Under the Circle K agreement, can a third party claim beneficiary rights?
Circle_K Franchise · 2025 FDDAnswer from 2025 FDD Document
- (d) No Third-Party Beneficiary. Nothing contained in this Agreement shall be deemed, interpreted, or construed to create, or express any intent to create, third party beneficiary rights in favor of any person or entity, except for any indemnified party (or other person entitled to be indemnified pursuant to this Agreement), and TMC and Licensee specifically state and agree that no such intent exists.
Source: Item 23 — RECEIPTS (FDD pages 100–359)
What This Means (2025 FDD)
According to Circle K's 2025 Franchise Disclosure Document, the franchise agreement generally does not create third-party beneficiary rights. Specifically, the agreement states that it is not intended to create such rights for any person or entity. However, there is an exception for any indemnified party or other person entitled to indemnification under the agreement.
This means that, in most cases, someone who is not a direct party to the Circle K franchise agreement (i.e., not the franchisee or Circle K itself) cannot claim rights or benefits under the agreement. This is a common provision in franchise agreements, as it limits the potential for outside parties to make claims against the franchisor or franchisee based on the agreement's terms.
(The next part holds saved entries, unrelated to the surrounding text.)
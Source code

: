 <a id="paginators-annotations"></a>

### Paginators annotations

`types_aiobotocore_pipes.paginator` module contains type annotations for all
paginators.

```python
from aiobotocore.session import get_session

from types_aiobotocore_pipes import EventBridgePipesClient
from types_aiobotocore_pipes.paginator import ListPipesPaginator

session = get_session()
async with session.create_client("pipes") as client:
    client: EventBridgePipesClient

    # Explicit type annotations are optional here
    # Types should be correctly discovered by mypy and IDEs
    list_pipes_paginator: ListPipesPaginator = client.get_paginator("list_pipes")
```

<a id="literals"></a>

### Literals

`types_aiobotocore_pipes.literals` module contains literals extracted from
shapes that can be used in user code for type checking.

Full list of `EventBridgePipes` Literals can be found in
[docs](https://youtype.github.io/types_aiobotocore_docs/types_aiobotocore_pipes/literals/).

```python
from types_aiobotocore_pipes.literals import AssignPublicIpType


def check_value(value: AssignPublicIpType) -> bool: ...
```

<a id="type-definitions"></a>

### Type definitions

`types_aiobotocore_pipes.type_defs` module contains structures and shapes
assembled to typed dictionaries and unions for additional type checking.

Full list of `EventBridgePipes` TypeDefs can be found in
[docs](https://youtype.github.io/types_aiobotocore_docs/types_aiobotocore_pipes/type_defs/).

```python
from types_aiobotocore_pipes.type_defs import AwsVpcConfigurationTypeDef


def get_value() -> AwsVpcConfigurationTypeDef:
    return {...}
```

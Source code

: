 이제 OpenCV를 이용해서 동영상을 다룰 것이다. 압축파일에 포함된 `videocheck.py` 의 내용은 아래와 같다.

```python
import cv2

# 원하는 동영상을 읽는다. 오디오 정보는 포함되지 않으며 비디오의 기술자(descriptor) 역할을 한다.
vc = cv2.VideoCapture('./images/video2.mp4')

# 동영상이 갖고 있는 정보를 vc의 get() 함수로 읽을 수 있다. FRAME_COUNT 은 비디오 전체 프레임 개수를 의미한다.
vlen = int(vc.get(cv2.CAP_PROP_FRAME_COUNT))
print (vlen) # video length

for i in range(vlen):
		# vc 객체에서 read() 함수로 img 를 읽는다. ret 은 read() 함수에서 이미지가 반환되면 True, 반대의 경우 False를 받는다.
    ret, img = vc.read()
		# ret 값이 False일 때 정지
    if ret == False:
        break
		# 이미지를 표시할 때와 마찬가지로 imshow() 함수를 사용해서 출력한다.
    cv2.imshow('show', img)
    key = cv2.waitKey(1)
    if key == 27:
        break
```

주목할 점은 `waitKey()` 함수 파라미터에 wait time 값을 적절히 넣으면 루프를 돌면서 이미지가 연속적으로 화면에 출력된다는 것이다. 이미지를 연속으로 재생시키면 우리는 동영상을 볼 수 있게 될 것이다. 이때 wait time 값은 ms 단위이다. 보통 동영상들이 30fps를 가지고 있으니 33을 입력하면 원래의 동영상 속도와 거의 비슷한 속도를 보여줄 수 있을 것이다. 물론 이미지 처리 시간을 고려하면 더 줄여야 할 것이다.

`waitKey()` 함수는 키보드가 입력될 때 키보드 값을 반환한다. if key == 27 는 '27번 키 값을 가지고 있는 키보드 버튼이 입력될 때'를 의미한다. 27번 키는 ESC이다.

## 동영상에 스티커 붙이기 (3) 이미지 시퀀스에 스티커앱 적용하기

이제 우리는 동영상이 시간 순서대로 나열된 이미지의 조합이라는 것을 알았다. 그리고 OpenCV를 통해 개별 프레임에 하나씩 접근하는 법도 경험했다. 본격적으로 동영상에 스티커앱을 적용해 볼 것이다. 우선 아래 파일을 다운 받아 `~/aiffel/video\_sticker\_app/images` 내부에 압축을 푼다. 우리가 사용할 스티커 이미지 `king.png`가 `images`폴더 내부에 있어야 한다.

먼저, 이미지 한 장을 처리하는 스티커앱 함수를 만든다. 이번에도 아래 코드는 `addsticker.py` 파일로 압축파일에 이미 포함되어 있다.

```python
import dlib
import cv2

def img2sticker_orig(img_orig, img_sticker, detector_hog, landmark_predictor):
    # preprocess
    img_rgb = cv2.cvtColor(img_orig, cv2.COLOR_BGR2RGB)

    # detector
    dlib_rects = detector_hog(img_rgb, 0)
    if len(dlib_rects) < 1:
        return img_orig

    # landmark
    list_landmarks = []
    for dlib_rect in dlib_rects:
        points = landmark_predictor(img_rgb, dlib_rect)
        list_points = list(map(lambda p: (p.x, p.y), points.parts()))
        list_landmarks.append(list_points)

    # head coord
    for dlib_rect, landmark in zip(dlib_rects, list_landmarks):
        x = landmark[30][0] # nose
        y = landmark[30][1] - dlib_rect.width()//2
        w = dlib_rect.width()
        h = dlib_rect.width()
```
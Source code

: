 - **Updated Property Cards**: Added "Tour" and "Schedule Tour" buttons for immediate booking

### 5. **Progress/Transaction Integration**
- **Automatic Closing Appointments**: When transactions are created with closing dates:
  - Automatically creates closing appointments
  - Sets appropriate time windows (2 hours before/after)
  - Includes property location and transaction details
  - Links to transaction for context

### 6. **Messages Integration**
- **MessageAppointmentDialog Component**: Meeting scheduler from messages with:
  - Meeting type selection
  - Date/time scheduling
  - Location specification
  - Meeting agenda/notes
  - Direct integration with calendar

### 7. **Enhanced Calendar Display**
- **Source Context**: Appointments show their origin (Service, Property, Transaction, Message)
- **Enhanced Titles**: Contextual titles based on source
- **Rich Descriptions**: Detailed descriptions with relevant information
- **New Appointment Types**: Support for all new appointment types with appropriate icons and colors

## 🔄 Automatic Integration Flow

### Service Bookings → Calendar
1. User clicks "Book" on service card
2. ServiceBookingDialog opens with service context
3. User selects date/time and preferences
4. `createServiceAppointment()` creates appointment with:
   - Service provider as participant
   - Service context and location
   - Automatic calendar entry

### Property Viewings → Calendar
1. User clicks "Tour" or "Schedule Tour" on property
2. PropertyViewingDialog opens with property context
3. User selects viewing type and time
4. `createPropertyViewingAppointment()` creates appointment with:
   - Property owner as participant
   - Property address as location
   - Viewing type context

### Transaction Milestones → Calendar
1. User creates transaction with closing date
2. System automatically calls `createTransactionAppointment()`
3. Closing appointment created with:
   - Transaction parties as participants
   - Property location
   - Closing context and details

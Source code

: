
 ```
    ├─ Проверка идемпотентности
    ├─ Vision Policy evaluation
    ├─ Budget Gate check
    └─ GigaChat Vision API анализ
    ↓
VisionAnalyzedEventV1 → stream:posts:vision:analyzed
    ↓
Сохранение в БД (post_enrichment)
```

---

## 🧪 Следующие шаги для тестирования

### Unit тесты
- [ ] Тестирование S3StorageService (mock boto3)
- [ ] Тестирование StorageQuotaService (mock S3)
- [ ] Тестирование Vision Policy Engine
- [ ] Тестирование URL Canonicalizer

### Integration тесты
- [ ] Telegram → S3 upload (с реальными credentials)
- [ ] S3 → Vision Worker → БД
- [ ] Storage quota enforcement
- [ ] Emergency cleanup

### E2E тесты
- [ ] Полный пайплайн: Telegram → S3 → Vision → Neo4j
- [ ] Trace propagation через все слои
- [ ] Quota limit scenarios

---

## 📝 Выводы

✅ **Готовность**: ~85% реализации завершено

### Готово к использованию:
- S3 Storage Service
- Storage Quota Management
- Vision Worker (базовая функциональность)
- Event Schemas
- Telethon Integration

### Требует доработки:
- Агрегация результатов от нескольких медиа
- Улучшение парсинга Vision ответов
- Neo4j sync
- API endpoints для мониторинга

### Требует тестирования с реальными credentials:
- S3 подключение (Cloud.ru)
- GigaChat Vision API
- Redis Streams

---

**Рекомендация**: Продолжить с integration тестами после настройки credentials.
The exception for indemnified parties is important. If a third party is entitled to indemnification under the agreement, they may have certain rights as a beneficiary. Indemnification typically relates to protection against losses or damages. A prospective Circle K franchisee should carefully review the sections of the franchise agreement that discuss indemnification to understand when a third party might have beneficiary rights. This includes understanding who qualifies as an indemnified party and under what circumstances indemnification would be provided.